Il web scraping è una tecnica utilizzata per estrarre automaticamente grandi quantità di dati, anche personali, da siti web. Questo processo comporta l’utilizzo di software o script che navigano tra le pagine web, raccolgono le informazioni desiderate e le organizzano in un formato utilizzabile, come un foglio di calcolo o un database.
Il web scraping è applicato per numerose finalità tra le quali ricerche di mercato (es: raccolta di dati sui prezzi dei prodotti, recensioni dei clienti, e informazioni sui concorrenti), monitoraggio dei prezzi, raccolta di dati accademici o aggregazione di notizie. Questo fenomeno pone tematiche complesse in tema di violazione dei termini di servizio dei siti web, di proprietà dei dati raccolti e protezione dei dati personali.
La Nota Informativa dell’Autorità Garante concerne esclusivamente dati personali oggetto di diffusione in quanto pubblicati su siti web e piattaforme online.
In merito, si ricorda che per rendere disponibili al pubblico i dati personali è necessario perseguire esclusivamente finalità specifiche e fondare la diffusione on line sulla base di una o più condizioni di legittimità (es: obblighi di trasparenza, pubblicità legale, procedure a evidenza pubblica, diritto di cronaca, contratto in essere con gli interessati).
La Nota Informativa dell’Autorità Garante si rivolge ai gestori di siti web e di piattaforme online, sia pubblici che privati, operanti in Italia, che rivestano al tempo stesso il ruolo di titolari del trattamento, che rendano pubblicamente disponibili, dati (anche personali), infine raccolti dai bot di terze parti.

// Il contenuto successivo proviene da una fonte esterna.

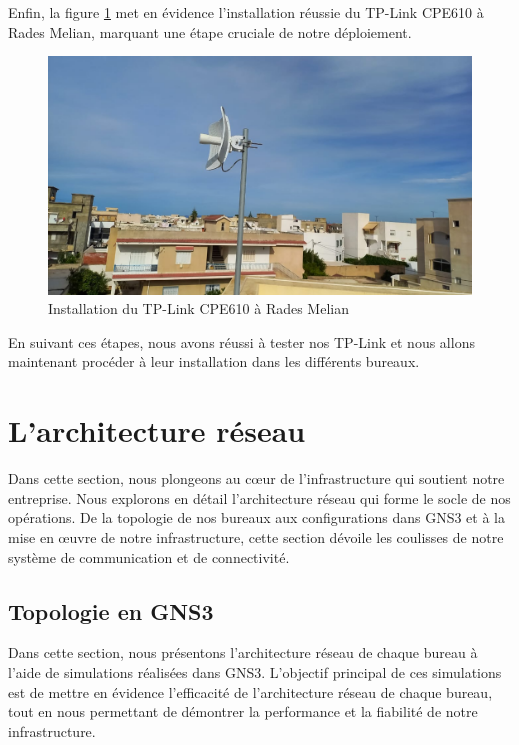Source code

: Enfin, la figure \ref{Chap2.3.12} met en évidence l'installation réussie du TP-Link CPE610 à Rades Melian, marquant une étape cruciale de notre déploiement.

\begin{figure}[H]
\centering
\includegraphics[width=15cm]{Images/BRadesMelian-TPLinkCEP610-1.jpeg}
\caption{Installation du TP-Link CPE610 à Rades Melian}
\label{Chap2.3.12}
\end{figure}

En suivant ces étapes, nous avons réussi à tester nos TP-Link et nous allons maintenant procéder à leur installation dans les différents bureaux.

\section{L'architecture réseau}

Dans cette section, nous plongeons au cœur de l'infrastructure qui soutient notre entreprise. Nous explorons en détail l'architecture réseau qui forme le socle de nos opérations. De la topologie de nos bureaux aux configurations dans GNS3 et à la mise en œuvre de notre infrastructure, cette section dévoile les coulisses de notre système de communication et de connectivité.


\subsection{Topologie en GNS3}


Dans cette section, nous présentons l'architecture réseau de chaque bureau à l'aide de simulations réalisées dans GNS3. L'objectif principal de ces simulations est de mettre en évidence l'efficacité de l'architecture réseau de chaque bureau, tout en nous permettant de démontrer la performance et la fiabilité de notre infrastructure.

La nota segnala possibili azioni di contrasto che potrebbero essere implementate al fine di prevenire, ove ritenuta incompatibile con le basi giuridiche e le finalità della pubblicazione, la raccolta di dati da parte di terzi per finalità di addestramento dei modelli di intelligenza artificiale.

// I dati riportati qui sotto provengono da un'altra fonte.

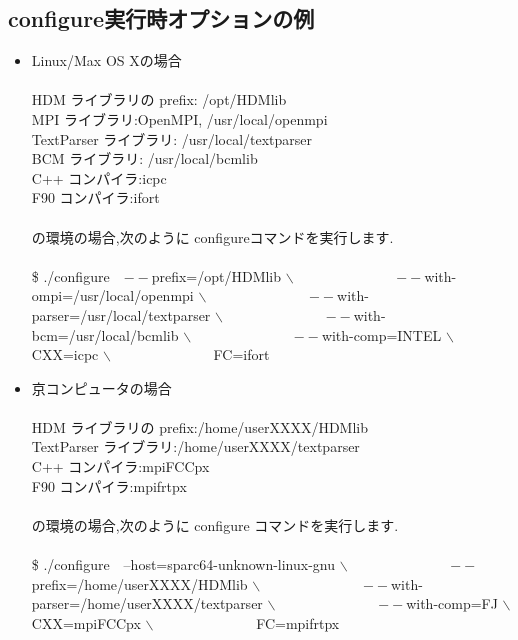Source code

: \documentclass[twoside]{jbook}
\begin{document}
\subsection{configure実行時オプションの例}
\begin{itemize}
\item Linux/Max OS Xの場合\\\\
HDM ライブラリの prefix: /opt/HDMlib \\
MPI ライブラリ:OpenMPI, /usr/local/openmpi \\
TextParser ライブラリ: /usr/local/textparser \\
BCM ライブラリ: /usr/local/bcmlib \\
C++ コンパイラ:icpc \\
F90 コンパイラ:ifort \\\\

の環境の場合,次のように configureコマンドを実行します.\\\\
{\sf
\$ ./configure　$--$prefix=/opt/HDMlib $\backslash$ \newline
　　　　　　　$--$with-ompi=/usr/local/openmpi $\backslash$ \newline
　　　　　　　$--$with-parser=/usr/local/textparser $\backslash$ \newline
　　　　　　　$--$with-bcm=/usr/local/bcmlib $\backslash$ \newline
　　　　　　　$--$with-comp=INTEL $\backslash$ \newline
　　　　　　　CXX=icpc $\backslash$ \newline
　　　　　　　FC=ifort \newline
}

\item 京コンピュータの場合\\\\
HDM ライブラリの prefix:/home/userXXXX/HDMlib \\
TextParser ライブラリ:/home/userXXXX/textparser \\
C++ コンパイラ:mpiFCCpx \\
F90 コンパイラ:mpifrtpx \\\\
の環境の場合,次のように configure コマンドを実行します.\\\\
{\sf
\$ ./configure　--host=sparc64-unknown-linux-gnu $\backslash$ \newline
　　　　　　　$--$prefix=/home/userXXXX/HDMlib $\backslash$ \newline
　　　　　　　$--$with-parser=/home/userXXXX/textparser $\backslash$ \newline
　　　　　　　$--$with-comp=FJ $\backslash$ \newline
　　　　　　　CXX=mpiFCCpx $\backslash$ \newline
　　　　　　　FC=mpifrtpx \newline
}


\end{itemize}
\end{document}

La Nota invita i Titolari del trattamento a valutare, caso per caso, quando risulti necessario, in conformità alla vigente disciplina, sottrarre i dati personali che trattano, ai bot di terze parti mediante l’adozione di azioni di contrasto, che pur non potendosi considerare esaustive né per metodo, né per risultato, possono comunque contenere gli effetti dello scraping.
Su questo aspetto l’Autorità Garante precisa che la Nota Informativa che non si occupa di indicare le misure di sicurezza che i titolari del trattamento debbono implementare per proteggere i dati personali da operazioni qualificabili come web scraping “malevolo”, in quanto in grado di sfruttare delle vulnerabilità dei sistemi informativi non adeguatamente protetti dal punto di vista della sicurezza informatica, rimanendo fermo, ai sensi dell’art. 32 del RGPD, l’obbligo in capo ai titolari del trattamento di assicurare, su base permanente, la riservatezza, l’integrità, la disponibilità e la resilienza dei sistemi e dei servizi di trattamento.
Le azioni di contrato individuate possono così riassumersi:
a) Limitare l’accesso ai dati solo agli utenti registrati: la previa registrazione ritenuta una misura efficace per proteggere i dati personali dal web scraping, contribuendo indirettamente ad una maggiore tutela dei dati.
b) Vietare espressamente il web scraping nei termini di servizio: la soluzione è un deterrente dal punto di vista contrattuale.
c) Monitorare le richieste HTT: l’obiettivo è individuare flussi anomali di dati e adottare contromisure di protezione adeguate, rafforzando la sicurezza dei dati con il fenomeno analizzato.
d) Utilizzare tecniche come CAPTCHA e modifiche periodiche del markup HTML per ostacolare i bot.
Il web scraping si basa sull’utilizzo di bot: quindi qualunque tecnica in grado di limitare l’accesso ai bot si rivela un efficace metodo per arginare l’attività automatizzata di raccolta dati che viene effettuata tramite tali software.